(Rendered images with source text)
________________________________________
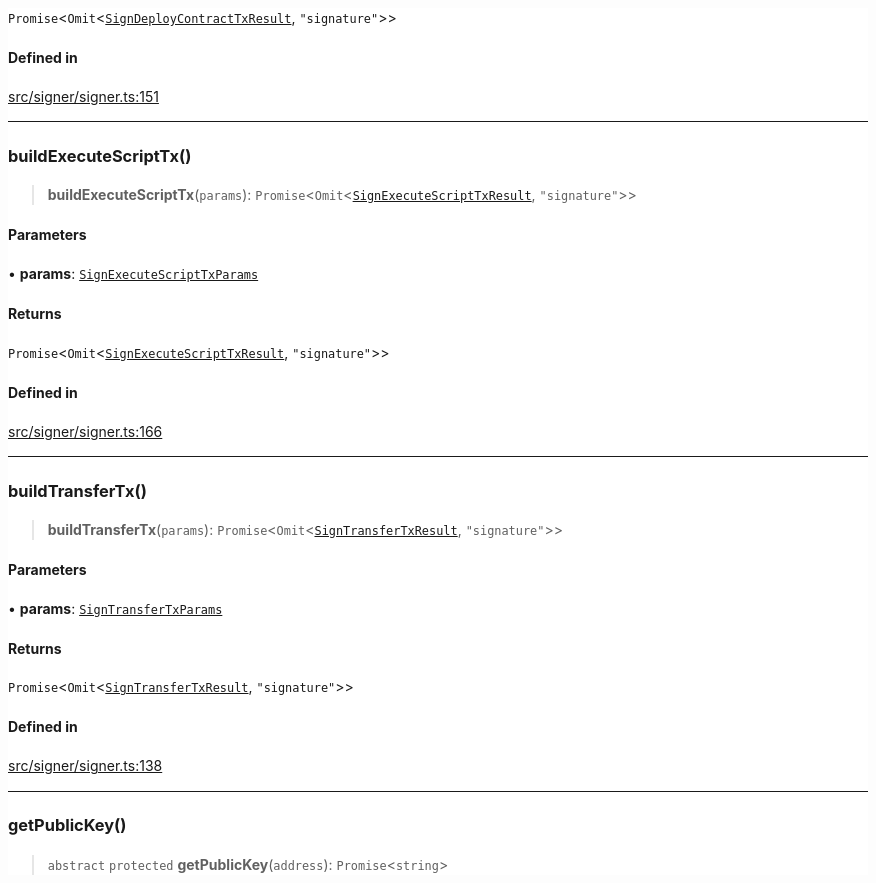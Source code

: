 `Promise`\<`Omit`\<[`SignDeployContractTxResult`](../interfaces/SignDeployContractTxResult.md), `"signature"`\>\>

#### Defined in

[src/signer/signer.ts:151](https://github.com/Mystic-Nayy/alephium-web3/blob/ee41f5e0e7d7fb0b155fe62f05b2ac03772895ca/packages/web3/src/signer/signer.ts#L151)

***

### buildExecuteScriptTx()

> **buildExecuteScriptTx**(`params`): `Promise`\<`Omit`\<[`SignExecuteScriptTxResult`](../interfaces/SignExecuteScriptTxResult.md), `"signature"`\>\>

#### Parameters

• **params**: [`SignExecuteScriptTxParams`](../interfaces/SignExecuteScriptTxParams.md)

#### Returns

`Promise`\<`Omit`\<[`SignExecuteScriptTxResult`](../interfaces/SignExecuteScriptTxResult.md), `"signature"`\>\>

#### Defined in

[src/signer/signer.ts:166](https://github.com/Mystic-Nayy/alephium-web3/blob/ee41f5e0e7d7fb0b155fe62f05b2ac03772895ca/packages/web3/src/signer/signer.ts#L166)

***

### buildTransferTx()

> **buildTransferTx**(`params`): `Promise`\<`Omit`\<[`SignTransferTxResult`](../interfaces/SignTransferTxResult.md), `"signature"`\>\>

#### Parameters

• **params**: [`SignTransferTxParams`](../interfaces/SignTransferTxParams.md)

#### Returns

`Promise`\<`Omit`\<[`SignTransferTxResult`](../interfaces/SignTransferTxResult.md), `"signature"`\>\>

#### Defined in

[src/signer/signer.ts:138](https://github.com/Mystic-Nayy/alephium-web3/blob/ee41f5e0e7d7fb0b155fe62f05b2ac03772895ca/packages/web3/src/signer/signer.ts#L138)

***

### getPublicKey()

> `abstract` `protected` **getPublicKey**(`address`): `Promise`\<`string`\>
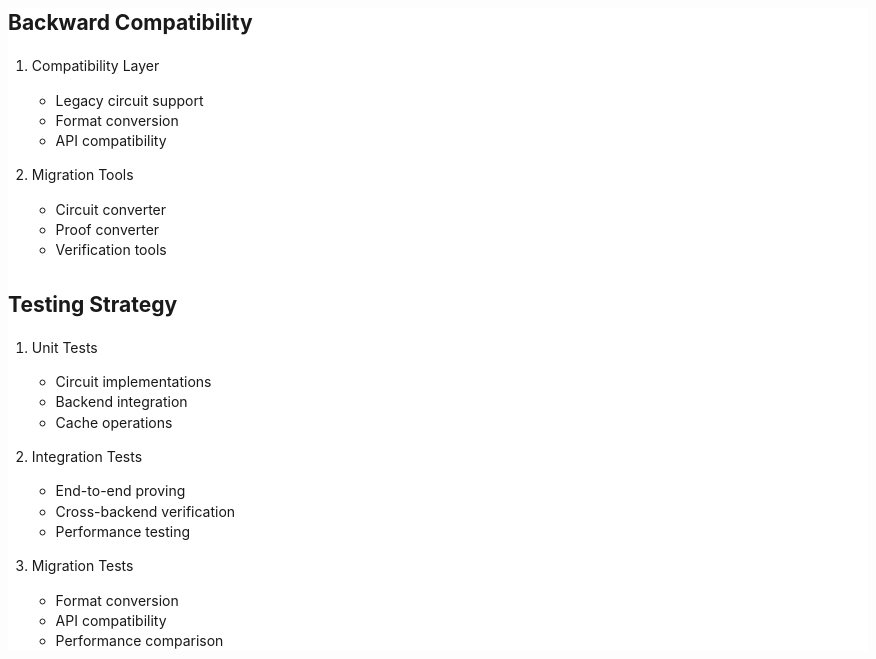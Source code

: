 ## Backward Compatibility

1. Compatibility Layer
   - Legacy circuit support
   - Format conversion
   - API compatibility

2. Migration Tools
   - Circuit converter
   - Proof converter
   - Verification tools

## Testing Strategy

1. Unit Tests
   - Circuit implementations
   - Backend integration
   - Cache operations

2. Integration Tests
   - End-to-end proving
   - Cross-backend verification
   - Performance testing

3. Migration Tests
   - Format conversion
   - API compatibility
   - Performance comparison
________________________________________
■ **Task statement**: Omitting all images, retype each line of the records precisely.

■ **Solution to this task**:
Source code

: `Promise`\<`Omit`\<[`SignDeployContractTxResult`](../interfaces/SignDeployContractTxResult.md), `"signature"`\>\>

#### Defined in

[src/signer/signer.ts:151](https://github.com/Mystic-Nayy/alephium-web3/blob/ee41f5e0e7d7fb0b155fe62f05b2ac03772895ca/packages/web3/src/signer/signer.ts#L151)

***

### buildExecuteScriptTx()

> **buildExecuteScriptTx**(`params`): `Promise`\<`Omit`\<[`SignExecuteScriptTxResult`](../interfaces/SignExecuteScriptTxResult.md), `"signature"`\>\>

#### Parameters

• **params**: [`SignExecuteScriptTxParams`](../interfaces/SignExecuteScriptTxParams.md)

#### Returns

`Promise`\<`Omit`\<[`SignExecuteScriptTxResult`](../interfaces/SignExecuteScriptTxResult.md), `"signature"`\>\>

#### Defined in

[src/signer/signer.ts:166](https://github.com/Mystic-Nayy/alephium-web3/blob/ee41f5e0e7d7fb0b155fe62f05b2ac03772895ca/packages/web3/src/signer/signer.ts#L166)

***

### buildTransferTx()

> **buildTransferTx**(`params`): `Promise`\<`Omit`\<[`SignTransferTxResult`](../interfaces/SignTransferTxResult.md), `"signature"`\>\>

#### Parameters

• **params**: [`SignTransferTxParams`](../interfaces/SignTransferTxParams.md)

#### Returns

`Promise`\<`Omit`\<[`SignTransferTxResult`](../interfaces/SignTransferTxResult.md), `"signature"`\>\>

#### Defined in

[src/signer/signer.ts:138](https://github.com/Mystic-Nayy/alephium-web3/blob/ee41f5e0e7d7fb0b155fe62f05b2ac03772895ca/packages/web3/src/signer/signer.ts#L138)

***

### getPublicKey()

> `abstract` `protected` **getPublicKey**(`address`): `Promise`\<`string`\>
Source code

: ## Backward Compatibility

1. Compatibility Layer
   - Legacy circuit support
   - Format conversion
   - API compatibility

2. Migration Tools
   - Circuit converter
   - Proof converter
   - Verification tools

## Testing Strategy

1. Unit Tests
   - Circuit implementations
   - Backend integration
   - Cache operations

2. Integration Tests
   - End-to-end proving
   - Cross-backend verification
   - Performance testing

3. Migration Tests
   - Format conversion
   - API compatibility
   - Performance comparison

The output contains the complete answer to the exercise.